People file bankruptcy for a variety of reasons. Often a bankruptcy is necessary to discharge a large financial obligation from a single catastrophic event, like a foreclosure or a large medical bill. Contrary to what some bankers and the media believe, many bankruptcy debtors have little or no credit card debt.
Some debtors have a credit card with no balance on the day the bankruptcy is filed. The Bankruptcy Code does not require you to report a zero balance credit card. If you don’t owe the credit card company on the date you file the bankruptcy case, it is not a creditor for bankruptcy purposes. If you do not list the credit card company in your bankruptcy schedules, the court will not send it a notice of your filing.
Having an open credit account can be useful to reestablish a positive credit history after your Chapter 7 bankruptcy discharge. However, your bankruptcy is a matter of public record, and most large banks and finance companies routinely compare new bankruptcy filings to their own records. Even though you may not have a balance, the credit card company may cancel the card when they discover your bankruptcy filing.
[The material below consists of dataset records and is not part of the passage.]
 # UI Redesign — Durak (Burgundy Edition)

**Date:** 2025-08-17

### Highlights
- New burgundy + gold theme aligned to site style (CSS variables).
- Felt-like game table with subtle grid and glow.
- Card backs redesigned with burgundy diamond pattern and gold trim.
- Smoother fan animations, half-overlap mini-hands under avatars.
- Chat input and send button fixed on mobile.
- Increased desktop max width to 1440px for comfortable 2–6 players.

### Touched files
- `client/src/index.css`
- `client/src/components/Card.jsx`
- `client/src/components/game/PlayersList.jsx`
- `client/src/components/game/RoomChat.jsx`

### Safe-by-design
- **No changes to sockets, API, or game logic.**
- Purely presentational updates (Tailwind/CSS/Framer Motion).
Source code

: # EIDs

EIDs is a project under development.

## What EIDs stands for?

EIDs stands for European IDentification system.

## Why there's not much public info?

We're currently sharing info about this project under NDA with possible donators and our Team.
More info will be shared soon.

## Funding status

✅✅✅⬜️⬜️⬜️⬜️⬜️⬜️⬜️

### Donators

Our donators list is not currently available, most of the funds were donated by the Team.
There are a few dangers that are associated with trying to keep a credit card account after bankruptcy. One danger is that the bankruptcy trustee may be able to demand that the card company turn over any large transfer of money used to pay off the account during a time when you were insolvent. Additionally, Chapter 13 debtors are prohibited from using credit cards during bankruptcy. Finally, intentionally failing to disclose a debt in your bankruptcy could land you in serious trouble with the court. If you have a credit card balance, you must report it as a debt.
If you have a credit card with a zero balance (or a very small balance) and you want to keep the card open, discuss your intention with your bankruptcy attorney. Your attorney will weigh the pros and cons of keeping the account open, and the direct you in the proper way to avoid trouble with the bankruptcy court.